• _About this task_:
Exclude any images and output the remaining records exactly.
* * * * *
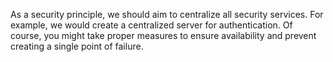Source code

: As a security principle, we should aim to centralize all security services. For example, we would create a centralized server for authentication. Of course, you might take proper measures to ensure availability and prevent creating a single point of failure.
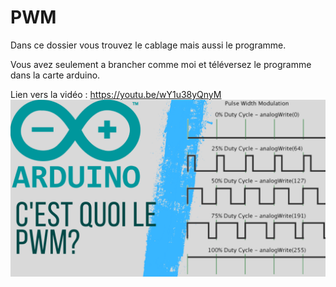# PWM
Dans ce dossier vous trouvez le cablage mais aussi le programme.

Vous avez seulement a brancher comme moi et téléversez le programme dans la carte arduino.

Lien vers la vidéo : https://youtu.be/wY1u38yQnyM
![alt text](https://github.com/electrocodeur/pwm/blob/main/arduinopwm.png?raw=true)
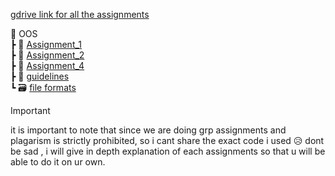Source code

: [gdrive link for all the assignments](https://drive.google.com/drive/folders/1azHNIXHWhLSL-zZFfB6llLDwalCrfG-j)

📂 OOS <br>
┣ 📂 [Assignment_1](./assignment_1/README.md)<br>
┣ 📂 [Assignment_2](./assignment_2/README.md)<br>
┣ 📂 [Assignment_4](./assignment_4/README.md)<br>
┣ 📌 [guidelines](./guidelines.md)<br>
┗ 🗃️ [file formats](./file_format.md)<br>

> [!IMPORTANT]
> it is important to note that since we are doing grp assignments and plagarism is strictly prohibited, so i cant share the exact code i used 😥
> dont be sad , i will give in depth explanation of each assignments so that u will be able to do it on ur own.
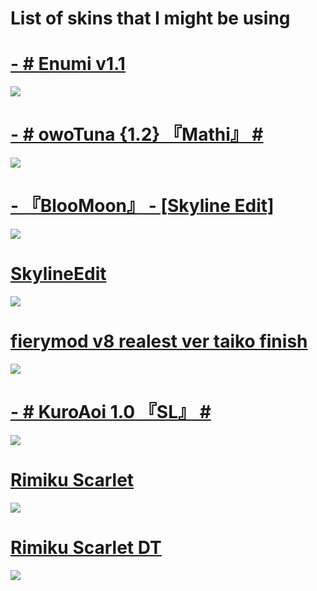 # List of skins that I might be using

# [- # Enumi v1.1](https://skyline.s-ul.eu/ZZgaNSMD)
![](https://osu.ppy.sh/ss/17604511/f014)

# [- # owoTuna {1.2} 『Mathi』 #](https://skyline.s-ul.eu/jdR8UcWl)
![](https://osu.ppy.sh/ss/17419031/2c58)

# [- 『BlooMoon』 - [Skyline Edit]](https://skyline.s-ul.eu/U11XWD84)
![](https://osu.ppy.sh/ss/17418956/555c)

# [SkylineEdit](https://skyline.s-ul.eu/A06f4iOF)
![](https://osu.ppy.sh/ss/17419017/6526)

# [fierymod v8 realest ver taiko finish](https://skyline.s-ul.eu/T2oVSooT)
![](https://osu.ppy.sh/ss/17419027/b2f9)

# [- # KuroAoi 1.0 『SL』 #](https://skyline.s-ul.eu/SJQSGUrZ)
![](https://osu.ppy.sh/ss/17419029/295c)

# [Rimiku Scarlet](https://rifted.s-ul.eu/kuZMsER4)
![](https://osu.ppy.sh/ss/17200959/2617)

# [Rimiku Scarlet DT](https://rifted.s-ul.eu/FLNdJgGx)
![](https://osu.ppy.sh/ss/17200967/a31b)

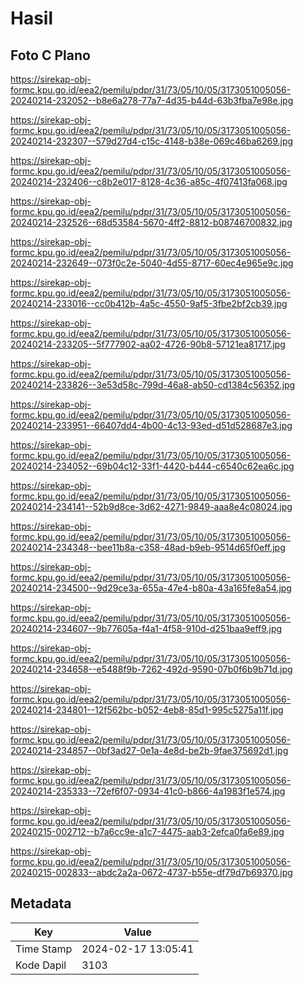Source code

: # Hasil

## Foto C Plano

https://sirekap-obj-formc.kpu.go.id/eea2/pemilu/pdpr/31/73/05/10/05/3173051005056-20240214-232052--b8e6a278-77a7-4d35-b44d-63b3fba7e98e.jpg

https://sirekap-obj-formc.kpu.go.id/eea2/pemilu/pdpr/31/73/05/10/05/3173051005056-20240214-232307--579d27d4-c15c-4148-b38e-069c46ba6269.jpg

https://sirekap-obj-formc.kpu.go.id/eea2/pemilu/pdpr/31/73/05/10/05/3173051005056-20240214-232406--c8b2e017-8128-4c36-a85c-4f07413fa068.jpg

https://sirekap-obj-formc.kpu.go.id/eea2/pemilu/pdpr/31/73/05/10/05/3173051005056-20240214-232526--68d53584-5670-4ff2-8812-b08746700832.jpg

https://sirekap-obj-formc.kpu.go.id/eea2/pemilu/pdpr/31/73/05/10/05/3173051005056-20240214-232649--073f0c2e-5040-4d55-8717-60ec4e965e9c.jpg

https://sirekap-obj-formc.kpu.go.id/eea2/pemilu/pdpr/31/73/05/10/05/3173051005056-20240214-233016--cc0b412b-4a5c-4550-9af5-3fbe2bf2cb39.jpg

https://sirekap-obj-formc.kpu.go.id/eea2/pemilu/pdpr/31/73/05/10/05/3173051005056-20240214-233205--5f777902-aa02-4726-90b8-57121ea81717.jpg

https://sirekap-obj-formc.kpu.go.id/eea2/pemilu/pdpr/31/73/05/10/05/3173051005056-20240214-233826--3e53d58c-799d-46a8-ab50-cd1384c56352.jpg

https://sirekap-obj-formc.kpu.go.id/eea2/pemilu/pdpr/31/73/05/10/05/3173051005056-20240214-233951--66407dd4-4b00-4c13-93ed-d51d528687e3.jpg

https://sirekap-obj-formc.kpu.go.id/eea2/pemilu/pdpr/31/73/05/10/05/3173051005056-20240214-234052--69b04c12-33f1-4420-b444-c6540c62ea6c.jpg

https://sirekap-obj-formc.kpu.go.id/eea2/pemilu/pdpr/31/73/05/10/05/3173051005056-20240214-234141--52b9d8ce-3d62-4271-9849-aaa8e4c08024.jpg

https://sirekap-obj-formc.kpu.go.id/eea2/pemilu/pdpr/31/73/05/10/05/3173051005056-20240214-234348--bee11b8a-c358-48ad-b9eb-9514d65f0eff.jpg

https://sirekap-obj-formc.kpu.go.id/eea2/pemilu/pdpr/31/73/05/10/05/3173051005056-20240214-234500--9d29ce3a-655a-47e4-b80a-43a165fe8a54.jpg

https://sirekap-obj-formc.kpu.go.id/eea2/pemilu/pdpr/31/73/05/10/05/3173051005056-20240214-234607--9b77605a-f4a1-4f58-910d-d251baa9eff9.jpg

https://sirekap-obj-formc.kpu.go.id/eea2/pemilu/pdpr/31/73/05/10/05/3173051005056-20240214-234658--e5488f9b-7262-492d-9590-07b0f6b9b71d.jpg

https://sirekap-obj-formc.kpu.go.id/eea2/pemilu/pdpr/31/73/05/10/05/3173051005056-20240214-234801--12f562bc-b052-4eb8-85d1-995c5275a11f.jpg

https://sirekap-obj-formc.kpu.go.id/eea2/pemilu/pdpr/31/73/05/10/05/3173051005056-20240214-234857--0bf3ad27-0e1a-4e8d-be2b-9fae375692d1.jpg

https://sirekap-obj-formc.kpu.go.id/eea2/pemilu/pdpr/31/73/05/10/05/3173051005056-20240214-235333--72ef6f07-0934-41c0-b866-4a1983f1e574.jpg

https://sirekap-obj-formc.kpu.go.id/eea2/pemilu/pdpr/31/73/05/10/05/3173051005056-20240215-002712--b7a6cc9e-a1c7-4475-aab3-2efca0fa6e89.jpg

https://sirekap-obj-formc.kpu.go.id/eea2/pemilu/pdpr/31/73/05/10/05/3173051005056-20240215-002833--abdc2a2a-0672-4737-b55e-df79d7b69370.jpg


## Metadata

| Key        | Value               |
| ---------- | ------------------- |
| Time Stamp | 2024-02-17 13:05:41 |
| Kode Dapil | 3103                |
* * * * *
• _Output below_:
Source code

: As a security principle, we should aim to centralize all security services. For example, we would create a centralized server for authentication. Of course, you might take proper measures to ensure availability and prevent creating a single point of failure.
# PWM
Dans ce dossier vous trouvez le cablage mais aussi le programme.

Vous avez seulement a brancher comme moi et téléversez le programme dans la carte arduino.

Lien vers la vidéo : https://youtu.be/wY1u38yQnyM
![alt text](https://github.com/electrocodeur/pwm/blob/main/arduinopwm.png?raw=true)
Source code

: [gdrive link for all the assignments](https://drive.google.com/drive/folders/1azHNIXHWhLSL-zZFfB6llLDwalCrfG-j)

📂 OOS <br>
┣ 📂 [Assignment_1](./assignment_1/README.md)<br>
┣ 📂 [Assignment_2](./assignment_2/README.md)<br>
┣ 📂 [Assignment_4](./assignment_4/README.md)<br>
┣ 📌 [guidelines](./guidelines.md)<br>
┗ 🗃️ [file formats](./file_format.md)<br>

> [!IMPORTANT]
> it is important to note that since we are doing grp assignments and plagarism is strictly prohibited, so i cant share the exact code i used 😥
> dont be sad , i will give in depth explanation of each assignments so that u will be able to do it on ur own.
 # List of skins that I might be using

# [- # Enumi v1.1](https://skyline.s-ul.eu/ZZgaNSMD)
![](https://osu.ppy.sh/ss/17604511/f014)

# [- # owoTuna {1.2} 『Mathi』 #](https://skyline.s-ul.eu/jdR8UcWl)
![](https://osu.ppy.sh/ss/17419031/2c58)

# [- 『BlooMoon』 - [Skyline Edit]](https://skyline.s-ul.eu/U11XWD84)
![](https://osu.ppy.sh/ss/17418956/555c)

# [SkylineEdit](https://skyline.s-ul.eu/A06f4iOF)
![](https://osu.ppy.sh/ss/17419017/6526)

# [fierymod v8 realest ver taiko finish](https://skyline.s-ul.eu/T2oVSooT)
![](https://osu.ppy.sh/ss/17419027/b2f9)

# [- # KuroAoi 1.0 『SL』 #](https://skyline.s-ul.eu/SJQSGUrZ)
![](https://osu.ppy.sh/ss/17419029/295c)

# [Rimiku Scarlet](https://rifted.s-ul.eu/kuZMsER4)
![](https://osu.ppy.sh/ss/17200959/2617)

# [Rimiku Scarlet DT](https://rifted.s-ul.eu/FLNdJgGx)
![](https://osu.ppy.sh/ss/17200967/a31b)

Source code

: # Hasil

## Foto C Plano

https://sirekap-obj-formc.kpu.go.id/eea2/pemilu/pdpr/31/73/05/10/05/3173051005056-20240214-232052--b8e6a278-77a7-4d35-b44d-63b3fba7e98e.jpg

https://sirekap-obj-formc.kpu.go.id/eea2/pemilu/pdpr/31/73/05/10/05/3173051005056-20240214-232307--579d27d4-c15c-4148-b38e-069c46ba6269.jpg

https://sirekap-obj-formc.kpu.go.id/eea2/pemilu/pdpr/31/73/05/10/05/3173051005056-20240214-232406--c8b2e017-8128-4c36-a85c-4f07413fa068.jpg

https://sirekap-obj-formc.kpu.go.id/eea2/pemilu/pdpr/31/73/05/10/05/3173051005056-20240214-232526--68d53584-5670-4ff2-8812-b08746700832.jpg

https://sirekap-obj-formc.kpu.go.id/eea2/pemilu/pdpr/31/73/05/10/05/3173051005056-20240214-232649--073f0c2e-5040-4d55-8717-60ec4e965e9c.jpg

https://sirekap-obj-formc.kpu.go.id/eea2/pemilu/pdpr/31/73/05/10/05/3173051005056-20240214-233016--cc0b412b-4a5c-4550-9af5-3fbe2bf2cb39.jpg

https://sirekap-obj-formc.kpu.go.id/eea2/pemilu/pdpr/31/73/05/10/05/3173051005056-20240214-233205--5f777902-aa02-4726-90b8-57121ea81717.jpg

https://sirekap-obj-formc.kpu.go.id/eea2/pemilu/pdpr/31/73/05/10/05/3173051005056-20240214-233826--3e53d58c-799d-46a8-ab50-cd1384c56352.jpg

https://sirekap-obj-formc.kpu.go.id/eea2/pemilu/pdpr/31/73/05/10/05/3173051005056-20240214-233951--66407dd4-4b00-4c13-93ed-d51d528687e3.jpg

https://sirekap-obj-formc.kpu.go.id/eea2/pemilu/pdpr/31/73/05/10/05/3173051005056-20240214-234052--69b04c12-33f1-4420-b444-c6540c62ea6c.jpg

https://sirekap-obj-formc.kpu.go.id/eea2/pemilu/pdpr/31/73/05/10/05/3173051005056-20240214-234141--52b9d8ce-3d62-4271-9849-aaa8e4c08024.jpg

https://sirekap-obj-formc.kpu.go.id/eea2/pemilu/pdpr/31/73/05/10/05/3173051005056-20240214-234348--bee11b8a-c358-48ad-b9eb-9514d65f0eff.jpg

https://sirekap-obj-formc.kpu.go.id/eea2/pemilu/pdpr/31/73/05/10/05/3173051005056-20240214-234500--9d29ce3a-655a-47e4-b80a-43a165fe8a54.jpg

https://sirekap-obj-formc.kpu.go.id/eea2/pemilu/pdpr/31/73/05/10/05/3173051005056-20240214-234607--9b77605a-f4a1-4f58-910d-d251baa9eff9.jpg

https://sirekap-obj-formc.kpu.go.id/eea2/pemilu/pdpr/31/73/05/10/05/3173051005056-20240214-234658--e5488f9b-7262-492d-9590-07b0f6b9b71d.jpg

https://sirekap-obj-formc.kpu.go.id/eea2/pemilu/pdpr/31/73/05/10/05/3173051005056-20240214-234801--12f562bc-b052-4eb8-85d1-995c5275a11f.jpg

https://sirekap-obj-formc.kpu.go.id/eea2/pemilu/pdpr/31/73/05/10/05/3173051005056-20240214-234857--0bf3ad27-0e1a-4e8d-be2b-9fae375692d1.jpg

https://sirekap-obj-formc.kpu.go.id/eea2/pemilu/pdpr/31/73/05/10/05/3173051005056-20240214-235333--72ef6f07-0934-41c0-b866-4a1983f1e574.jpg

https://sirekap-obj-formc.kpu.go.id/eea2/pemilu/pdpr/31/73/05/10/05/3173051005056-20240215-002712--b7a6cc9e-a1c7-4475-aab3-2efca0fa6e89.jpg

https://sirekap-obj-formc.kpu.go.id/eea2/pemilu/pdpr/31/73/05/10/05/3173051005056-20240215-002833--abdc2a2a-0672-4737-b55e-df79d7b69370.jpg


## Metadata

| Key        | Value               |
| ---------- | ------------------- |
| Time Stamp | 2024-02-17 13:05:41 |
| Kode Dapil | 3103                |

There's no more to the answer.